11.2 Force Majeure. Neither party will be responsible for failure or delay of performance if caused by: an act of war, hostility, or sabotage; act of God; electrical, internet, or telecommunication outage that is not caused by the obligated party; government restrictions; or another event outside the reasonable control of the obligated party. Each party will use reasonable efforts to mitigate the effect of a force majeure event.
11.3 Actions Permitted. Except for actions for nonpayment or breach of a party’s proprietary rights, no action, regardless of form, arising out of or relating to this Agreement may be brought by either party more than one (1) year after the cause of action has accrued.
11.4 Relationship of the Parties. You and we agree that no joint venture, partnership, employment, or agency relationship exists between us.
11.5 Compliance with Laws. We will comply with all U.S. state and federal laws (where applicable) in our provision of the Client Portal/”M25 Move Management Portal”, the Consulting Services and our processing of Customer Data. We reserve the right at all times to disclose any information as necessary to satisfy any law, regulation, legal process or governmental request.
We will comply with our Code of Business Conduct and Ethics (a/k/a our Code of Use Good Judgment) which can be found on our Investor Relations page on M25 Group.com. You will comply with all laws in your use of the Client Portal/”M25 Move Management Portal” and Consulting Services, including any applicable export laws.
You must comply with all applicable laws related to the recording of phone calls and ensure all proper consent to record is obtained prior to making any such recording.
You will not directly or indirectly export, re-export, or transfer the Client Portal/”M25 Move Management Portal” or Consulting Services to prohibited countries or individuals or permit use of the Client Portal/”M25 Move Management Portal” or Consulting Services by prohibited countries or individuals.
11.6 Severability. If any part of this Agreement or an Order Form is determined to be invalid or unenforceable by applicable law, then the invalid or unenforceable provision will be deemed superseded by a valid, enforceable provision that most closely matches the intent of the original provision and the remainder of this Agreement will continue in effect.
11.7 Notices. To M25 Group: Notice will be sent to the contact address set forth in the Jurisdiction Specific Terms, and will be deemed delivered as of the date of actual receipt.
To you: your address as provided in our M25 Group Subscription account information for you. We may give electronic notices by general notice via the Client Portal/”M25 Move Management Portal” and may give electronic notices specific to you by email to your e-mail address(es) on record in our account information for you or through the notifications centre of the Client Portal/”M25 Move Management Portal”. We may give notice to you by telephone calls to the telephone numbers on record in our account information for you.

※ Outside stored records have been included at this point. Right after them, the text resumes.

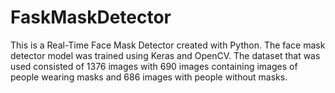 # FaskMaskDetector
This is a Real-Time Face Mask Detector created with Python. The face mask detector model was trained using Keras and OpenCV. The dataset that was used consisted of 1376 images with 690 images containing images of people wearing masks and 686 images with people without masks.
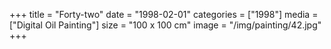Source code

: +++
title = "Forty-two"
date = "1998-02-01"
categories = ["1998"]
media = ["Digital Oil Painting"]
size = "100 x 100 cm"
image = "/img/painting/42.jpg"
+++
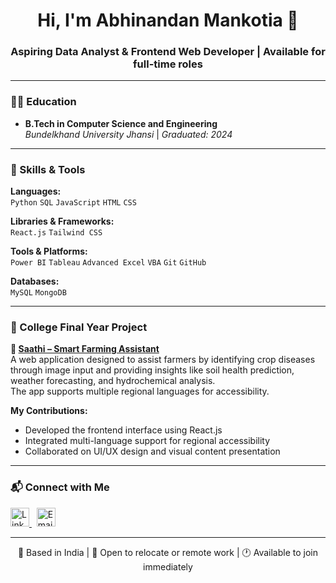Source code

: <h1 align="center">Hi, I'm Abhinandan Mankotia 👋</h1>
<h3 align="center">Aspiring Data Analyst & Frontend Web Developer | Available for full-time roles</h3>

---

### 👨‍🎓 Education

- **B.Tech in Computer Science and Engineering**  
  *Bundelkhand University Jhansi* | *Graduated: 2024*

---

### 💼 Skills & Tools

**Languages:**  
`Python` `SQL` `JavaScript` `HTML` `CSS`

**Libraries & Frameworks:**  
`React.js` `Tailwind CSS` 

**Tools & Platforms:**  
`Power BI` `Tableau` `Advanced Excel` `VBA` `Git` `GitHub`

**Databases:**  
`MySQL` `MongoDB`

---

### 🚀 College Final Year Project

**🔗 [Saathi – Smart Farming Assistant](https://saathi-2.vercel.app/)**  
A web application designed to assist farmers by identifying crop diseases through image input and providing insights like soil health prediction, weather forecasting, and hydrochemical analysis.  
The app supports multiple regional languages for accessibility.

**My Contributions:**  
- Developed the frontend interface using React.js  
- Integrated multi-language support for regional accessibility  
- Collaborated on UI/UX design and visual content presentation

---

### 📬 Connect with Me

<p align="left">
  <a href="https://www.linkedin.com/in/abhinandan-mankotia" target="_blank">
    <img src="https://cdn-icons-png.flaticon.com/512/174/174857.png" alt="LinkedIn" width="30" />
  </a>
  &nbsp;
  <a href="mailto:rabhinandan03@gmail.com">
    <img src="https://cdn-icons-png.flaticon.com/512/732/732200.png" alt="Email" width="30" />
  </a>
</p>

---

<p align="center">
  📍 Based in India | 💼 Open to relocate or remote work | 🕐 Available to join immediately
</p>
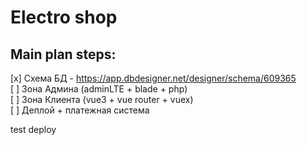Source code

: # Electro shop

## Main plan steps:

[x] Схема БД - https://app.dbdesigner.net/designer/schema/609365    
[ ] Зона Админа (adminLTE + blade + php)    
[ ] Зона Клиента (vue3 + vue router + vuex)    
[ ] Деплой + платежная система  

test deploy
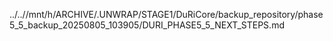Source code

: ../..//mnt/h/ARCHIVE/.UNWRAP/STAGE1/DuRiCore/backup_repository/phase5_5_backup_20250805_103905/DURI_PHASE5_5_NEXT_STEPS.md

You must keep all of your account information current.
11.8 Entire Agreement. This Agreement (including each Order), along with our Privacy Policy at https://legal.M25 Group.com/privacy-policy) is the entire agreement between us for the Client Portal/”M25 Move Management Portal” and Consulting Services and supersedes all other proposals and agreements, whether electronic, oral or written, between us. We object to and reject any additional or different terms proposed by you, including those contained in your purchase order, acceptance or website. Our obligations are not contingent on the delivery of any future functionality or features of the Client Portal/”M25 Move Management Portal” or dependent on any oral or written public comments made by us regarding future functionality or features of the Client Portal/”M25 Move Management Portal”. We might make versions of this Agreement available in languages other than English. If we do, the English version of this Agreement will govern our relationship and the translated version is provided for convenience only and will not be interpreted to modify the English version of this Agreement.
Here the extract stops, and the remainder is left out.